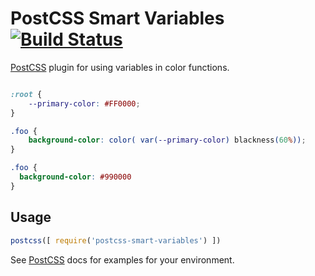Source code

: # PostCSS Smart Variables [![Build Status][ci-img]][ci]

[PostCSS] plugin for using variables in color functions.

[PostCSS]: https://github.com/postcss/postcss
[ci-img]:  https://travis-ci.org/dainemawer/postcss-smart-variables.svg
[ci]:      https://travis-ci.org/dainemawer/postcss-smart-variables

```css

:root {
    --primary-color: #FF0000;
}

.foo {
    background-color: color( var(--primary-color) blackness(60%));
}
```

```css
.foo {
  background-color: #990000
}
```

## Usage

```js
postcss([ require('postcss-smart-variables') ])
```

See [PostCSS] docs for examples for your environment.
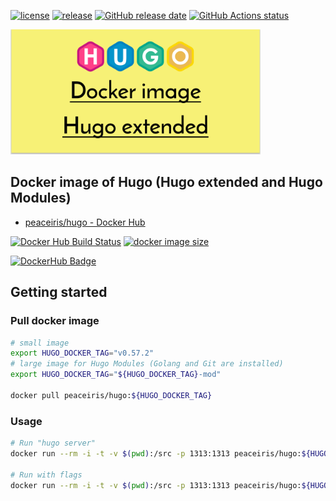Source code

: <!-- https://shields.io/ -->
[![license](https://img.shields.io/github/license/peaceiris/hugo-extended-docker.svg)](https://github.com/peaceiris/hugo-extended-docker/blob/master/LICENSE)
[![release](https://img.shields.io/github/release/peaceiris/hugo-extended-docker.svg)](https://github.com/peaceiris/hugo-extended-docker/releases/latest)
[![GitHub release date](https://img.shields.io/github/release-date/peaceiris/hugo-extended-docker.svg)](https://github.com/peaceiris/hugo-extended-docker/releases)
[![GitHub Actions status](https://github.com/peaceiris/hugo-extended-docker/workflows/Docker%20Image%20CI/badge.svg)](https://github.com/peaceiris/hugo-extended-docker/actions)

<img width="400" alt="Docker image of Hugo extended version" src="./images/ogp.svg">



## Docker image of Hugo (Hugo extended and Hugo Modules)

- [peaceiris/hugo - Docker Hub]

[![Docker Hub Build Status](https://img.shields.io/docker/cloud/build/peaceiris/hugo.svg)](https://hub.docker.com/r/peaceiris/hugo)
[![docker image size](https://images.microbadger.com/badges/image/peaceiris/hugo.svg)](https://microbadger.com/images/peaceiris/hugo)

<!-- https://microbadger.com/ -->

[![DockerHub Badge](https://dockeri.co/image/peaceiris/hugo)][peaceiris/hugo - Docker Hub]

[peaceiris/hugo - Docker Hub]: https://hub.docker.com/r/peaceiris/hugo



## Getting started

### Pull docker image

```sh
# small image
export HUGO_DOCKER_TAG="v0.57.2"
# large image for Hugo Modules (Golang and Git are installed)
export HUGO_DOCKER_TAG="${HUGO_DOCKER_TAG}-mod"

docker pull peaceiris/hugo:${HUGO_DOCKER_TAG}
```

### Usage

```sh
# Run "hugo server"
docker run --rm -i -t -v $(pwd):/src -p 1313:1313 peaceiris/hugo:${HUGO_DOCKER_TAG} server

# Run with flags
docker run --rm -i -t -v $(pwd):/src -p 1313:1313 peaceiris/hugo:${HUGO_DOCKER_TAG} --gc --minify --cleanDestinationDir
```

==

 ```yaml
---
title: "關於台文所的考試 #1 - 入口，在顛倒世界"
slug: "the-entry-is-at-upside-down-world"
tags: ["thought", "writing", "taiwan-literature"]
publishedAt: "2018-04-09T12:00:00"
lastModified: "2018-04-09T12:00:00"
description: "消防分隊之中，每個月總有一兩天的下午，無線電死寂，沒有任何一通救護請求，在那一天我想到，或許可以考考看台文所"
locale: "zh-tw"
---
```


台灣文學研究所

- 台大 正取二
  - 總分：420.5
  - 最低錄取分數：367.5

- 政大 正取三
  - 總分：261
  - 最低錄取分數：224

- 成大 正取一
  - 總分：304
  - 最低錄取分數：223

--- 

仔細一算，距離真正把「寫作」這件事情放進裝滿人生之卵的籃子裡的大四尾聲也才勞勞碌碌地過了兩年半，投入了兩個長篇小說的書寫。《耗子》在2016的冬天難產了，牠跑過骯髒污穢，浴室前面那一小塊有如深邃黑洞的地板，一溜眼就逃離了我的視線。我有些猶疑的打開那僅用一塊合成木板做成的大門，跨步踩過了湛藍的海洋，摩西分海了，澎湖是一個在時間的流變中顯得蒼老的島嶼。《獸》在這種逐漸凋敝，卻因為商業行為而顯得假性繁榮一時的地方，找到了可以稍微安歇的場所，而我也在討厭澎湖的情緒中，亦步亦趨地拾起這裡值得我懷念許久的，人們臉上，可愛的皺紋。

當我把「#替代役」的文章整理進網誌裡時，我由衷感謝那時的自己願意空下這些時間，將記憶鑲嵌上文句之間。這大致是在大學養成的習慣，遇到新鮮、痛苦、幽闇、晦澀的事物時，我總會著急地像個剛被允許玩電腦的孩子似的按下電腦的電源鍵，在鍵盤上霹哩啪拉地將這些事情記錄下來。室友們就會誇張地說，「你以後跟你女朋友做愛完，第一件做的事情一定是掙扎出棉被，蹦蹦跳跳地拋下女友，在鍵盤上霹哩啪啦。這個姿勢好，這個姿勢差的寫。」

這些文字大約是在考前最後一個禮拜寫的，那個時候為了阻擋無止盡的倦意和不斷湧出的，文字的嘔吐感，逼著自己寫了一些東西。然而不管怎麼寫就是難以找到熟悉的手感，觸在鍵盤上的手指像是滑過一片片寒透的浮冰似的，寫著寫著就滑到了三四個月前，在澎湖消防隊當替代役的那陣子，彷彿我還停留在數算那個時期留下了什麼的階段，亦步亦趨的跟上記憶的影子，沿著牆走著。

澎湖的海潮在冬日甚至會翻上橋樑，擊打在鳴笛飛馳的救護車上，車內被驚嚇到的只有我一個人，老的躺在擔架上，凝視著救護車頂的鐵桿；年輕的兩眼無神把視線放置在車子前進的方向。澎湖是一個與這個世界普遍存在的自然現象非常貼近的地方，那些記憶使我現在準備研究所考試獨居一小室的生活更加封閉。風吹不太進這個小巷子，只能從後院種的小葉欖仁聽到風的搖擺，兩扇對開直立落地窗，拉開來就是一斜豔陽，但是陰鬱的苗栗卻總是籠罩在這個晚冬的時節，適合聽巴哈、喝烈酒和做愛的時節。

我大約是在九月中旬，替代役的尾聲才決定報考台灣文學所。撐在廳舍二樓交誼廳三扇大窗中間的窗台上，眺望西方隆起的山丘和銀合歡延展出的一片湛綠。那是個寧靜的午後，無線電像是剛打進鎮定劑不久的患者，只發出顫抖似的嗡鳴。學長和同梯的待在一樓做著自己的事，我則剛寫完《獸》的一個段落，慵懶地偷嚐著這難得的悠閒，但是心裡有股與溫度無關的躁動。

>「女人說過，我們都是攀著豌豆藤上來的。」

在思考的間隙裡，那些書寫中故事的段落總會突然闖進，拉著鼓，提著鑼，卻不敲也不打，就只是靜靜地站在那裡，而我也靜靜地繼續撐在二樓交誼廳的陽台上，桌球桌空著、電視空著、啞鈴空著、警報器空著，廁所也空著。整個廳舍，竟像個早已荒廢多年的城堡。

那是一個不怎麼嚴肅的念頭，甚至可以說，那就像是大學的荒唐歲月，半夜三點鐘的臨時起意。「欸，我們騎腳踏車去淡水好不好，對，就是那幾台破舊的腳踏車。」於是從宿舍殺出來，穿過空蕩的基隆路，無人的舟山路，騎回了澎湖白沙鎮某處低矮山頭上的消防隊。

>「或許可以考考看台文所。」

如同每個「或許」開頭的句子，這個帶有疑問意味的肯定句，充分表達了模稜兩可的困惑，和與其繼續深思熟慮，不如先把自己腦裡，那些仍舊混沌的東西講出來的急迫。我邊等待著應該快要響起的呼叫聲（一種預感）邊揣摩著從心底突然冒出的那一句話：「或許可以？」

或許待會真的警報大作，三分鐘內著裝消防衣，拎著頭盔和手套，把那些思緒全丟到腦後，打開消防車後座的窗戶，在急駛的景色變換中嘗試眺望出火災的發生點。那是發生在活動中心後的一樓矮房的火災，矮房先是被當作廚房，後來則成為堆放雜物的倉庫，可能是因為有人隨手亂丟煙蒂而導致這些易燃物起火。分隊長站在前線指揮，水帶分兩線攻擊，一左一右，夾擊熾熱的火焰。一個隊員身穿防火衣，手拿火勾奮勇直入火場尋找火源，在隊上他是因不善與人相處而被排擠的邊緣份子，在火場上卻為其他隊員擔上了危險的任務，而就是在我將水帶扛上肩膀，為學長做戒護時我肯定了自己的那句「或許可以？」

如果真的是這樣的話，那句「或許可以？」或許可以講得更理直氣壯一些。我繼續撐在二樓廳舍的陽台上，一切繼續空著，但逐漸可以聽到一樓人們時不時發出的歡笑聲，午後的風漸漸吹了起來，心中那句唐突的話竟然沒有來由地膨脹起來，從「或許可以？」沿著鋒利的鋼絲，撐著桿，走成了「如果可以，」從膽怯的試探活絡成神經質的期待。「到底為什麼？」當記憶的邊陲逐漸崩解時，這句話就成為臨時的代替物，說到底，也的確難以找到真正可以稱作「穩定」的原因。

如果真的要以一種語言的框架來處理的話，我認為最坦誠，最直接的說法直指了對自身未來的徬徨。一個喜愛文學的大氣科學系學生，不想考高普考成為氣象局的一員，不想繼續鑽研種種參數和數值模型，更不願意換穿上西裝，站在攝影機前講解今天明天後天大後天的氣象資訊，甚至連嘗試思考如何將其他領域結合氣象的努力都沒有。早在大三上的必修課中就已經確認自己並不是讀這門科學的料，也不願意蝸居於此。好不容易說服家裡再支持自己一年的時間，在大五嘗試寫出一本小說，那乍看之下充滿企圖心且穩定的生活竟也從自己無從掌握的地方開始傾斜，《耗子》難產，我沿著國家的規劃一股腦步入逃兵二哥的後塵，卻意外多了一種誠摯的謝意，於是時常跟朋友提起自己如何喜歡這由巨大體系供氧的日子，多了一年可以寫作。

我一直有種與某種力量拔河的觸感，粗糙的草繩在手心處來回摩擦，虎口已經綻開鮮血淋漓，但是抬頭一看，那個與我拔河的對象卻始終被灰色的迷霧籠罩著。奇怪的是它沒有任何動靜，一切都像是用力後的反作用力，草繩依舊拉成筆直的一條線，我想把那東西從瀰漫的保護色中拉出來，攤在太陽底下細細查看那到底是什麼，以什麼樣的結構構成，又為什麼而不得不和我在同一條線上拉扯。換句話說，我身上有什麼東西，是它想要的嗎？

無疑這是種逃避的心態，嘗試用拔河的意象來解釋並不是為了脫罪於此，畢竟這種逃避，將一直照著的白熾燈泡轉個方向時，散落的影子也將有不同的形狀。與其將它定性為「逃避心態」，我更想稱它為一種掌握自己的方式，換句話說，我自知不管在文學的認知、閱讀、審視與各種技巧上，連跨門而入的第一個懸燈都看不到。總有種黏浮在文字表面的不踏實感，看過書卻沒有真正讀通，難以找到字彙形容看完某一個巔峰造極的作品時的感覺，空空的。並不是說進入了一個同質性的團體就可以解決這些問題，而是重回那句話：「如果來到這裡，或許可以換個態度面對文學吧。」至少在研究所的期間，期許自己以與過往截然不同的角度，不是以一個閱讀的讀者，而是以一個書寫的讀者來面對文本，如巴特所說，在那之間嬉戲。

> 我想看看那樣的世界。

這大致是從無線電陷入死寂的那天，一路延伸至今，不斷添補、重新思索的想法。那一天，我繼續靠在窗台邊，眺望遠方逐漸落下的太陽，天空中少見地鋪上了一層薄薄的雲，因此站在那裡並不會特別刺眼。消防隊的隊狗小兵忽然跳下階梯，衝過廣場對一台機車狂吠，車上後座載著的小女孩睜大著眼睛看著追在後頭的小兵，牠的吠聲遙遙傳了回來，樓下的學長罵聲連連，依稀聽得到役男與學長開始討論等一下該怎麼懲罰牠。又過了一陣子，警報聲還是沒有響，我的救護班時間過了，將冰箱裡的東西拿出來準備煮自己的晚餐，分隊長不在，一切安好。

= Instructions for the task =
Report the total of lines above containing the string "Modules", and write nothing besides it.

= Solution to the problem =
2